Clothing chiefly of deerskins and bison robes, shirt-like garments for men, skirts and toga-like, upper garments for women, boot-like moccasins in winter; there were woven fabrics of bark fibre, fine netted feather cloaks, and some bison hair weaving in the west (the weaving being downwards with the fingers); baskets of cane and splints, the double or netted basket and the basket meal sieve being special forms; knives of cane, darts of cane and bone; blow-guns in general use; pottery good, coil process, with paddle decorations; a particular method of skin dressing (macerated in mortars), good work in stone, but little in metal[852].

The Creek women were short though well formed, while the warrior according to Pickett[853] was "larger than the ordinary race of Europeans, often above 6 ft. in height, but was invariably well formed, erect in his carriage, and graceful in every movement. They were proud, haughty and arrogant, brave and valiant in war." As a people they were more than usually devoted to decoration and ornament; they were fond of music and ball play was their most important game. Each Creek town had its independent government, under an elected chief who was advised by the council of the town in all important matters. Certain towns were consecrated to peace ceremonies and were known as "white towns," while others, set apart for war ceremonials, were known as "red towns." The solemn annual festival of the Creeks was the "busk" or _puskita_, a rejoicing over the first-fruits of the year. Each town celebrated its busk whenever the crops had come to maturity. All the worn-out clothes, household furniture, pots and pans and refuse, grain and other provisions were gathered together into a heap and consumed. After a fast, all the fires in the town were extinguished and a priest kindled a new fire from which were made all the fires in the town. A general amnesty was proclaimed, all malefactors might return to their towns and their offences were forgiven. Indeed the new fire meant the new life, physical and moral, which had to begin with the new year[854].
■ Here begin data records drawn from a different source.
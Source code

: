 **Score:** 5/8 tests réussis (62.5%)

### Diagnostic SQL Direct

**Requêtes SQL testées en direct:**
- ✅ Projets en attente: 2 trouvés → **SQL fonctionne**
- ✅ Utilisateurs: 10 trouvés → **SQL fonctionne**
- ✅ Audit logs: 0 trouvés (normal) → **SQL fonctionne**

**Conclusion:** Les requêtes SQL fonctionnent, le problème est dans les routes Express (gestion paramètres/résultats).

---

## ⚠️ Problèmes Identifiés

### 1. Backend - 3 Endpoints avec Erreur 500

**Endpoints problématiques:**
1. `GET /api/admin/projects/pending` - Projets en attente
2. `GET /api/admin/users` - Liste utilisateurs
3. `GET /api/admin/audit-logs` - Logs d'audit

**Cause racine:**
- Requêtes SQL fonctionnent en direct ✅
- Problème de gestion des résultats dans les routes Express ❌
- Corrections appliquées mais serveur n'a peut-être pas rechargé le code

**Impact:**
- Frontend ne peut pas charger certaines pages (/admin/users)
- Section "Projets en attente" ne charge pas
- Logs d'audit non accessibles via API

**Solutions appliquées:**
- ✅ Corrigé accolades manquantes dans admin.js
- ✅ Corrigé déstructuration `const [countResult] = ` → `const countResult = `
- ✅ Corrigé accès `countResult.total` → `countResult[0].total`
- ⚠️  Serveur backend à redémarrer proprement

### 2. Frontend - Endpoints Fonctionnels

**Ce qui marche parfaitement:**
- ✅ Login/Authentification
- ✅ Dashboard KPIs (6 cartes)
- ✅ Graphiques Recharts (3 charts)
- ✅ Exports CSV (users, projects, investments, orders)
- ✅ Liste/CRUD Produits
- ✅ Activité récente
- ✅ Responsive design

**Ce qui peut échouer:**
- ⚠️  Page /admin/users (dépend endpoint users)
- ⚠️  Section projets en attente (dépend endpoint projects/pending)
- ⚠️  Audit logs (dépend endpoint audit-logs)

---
The Yuchi houses are grouped round a square plot of ground which is held as sacred, and here the religious ceremonies and social gatherings take place. On the edges stand four ceremonial lodges, in conformity with the four cardinal points, in which the different clan groups have a.s.signed places. The square ground symbolises the rainbow, where in the sky-world, Sun, the mythical culture-hero, underwent the ceremonial ordeals which he handed down to the first Yuchi. The Sun, as chief of the sky-world, author of the life, the ceremonies and the culture of the people, is by far the most important figure in their religious life.

Various animals in the sky-world and vegetation spirits are recognised, besides the totemic ancestral spirits, who play an important part.

According to Speck[855] "the members of each clan believe that they are relatives and, in some vague way, the descendants of certain pre-existing animals whose names and ident.i.ty they now bear. The animal ancestors are accordingly totemic. In regard to the living animals, they, too, are the earthly types and descendants of the pre-existing ones, hence, since they trace their descent from the same sources as the human clans, the two are consanguinely related." Thus the members of a clan feel obliged not to do violence to the wild animals having the form or name of their tutelaries, though the flesh and fur may be obtained from the members of other clans who are under no such obligations. The different individuals of the clan inherit the protection of the clan totems at the initiatory rites, and thenceforth retain them as their protectors through life.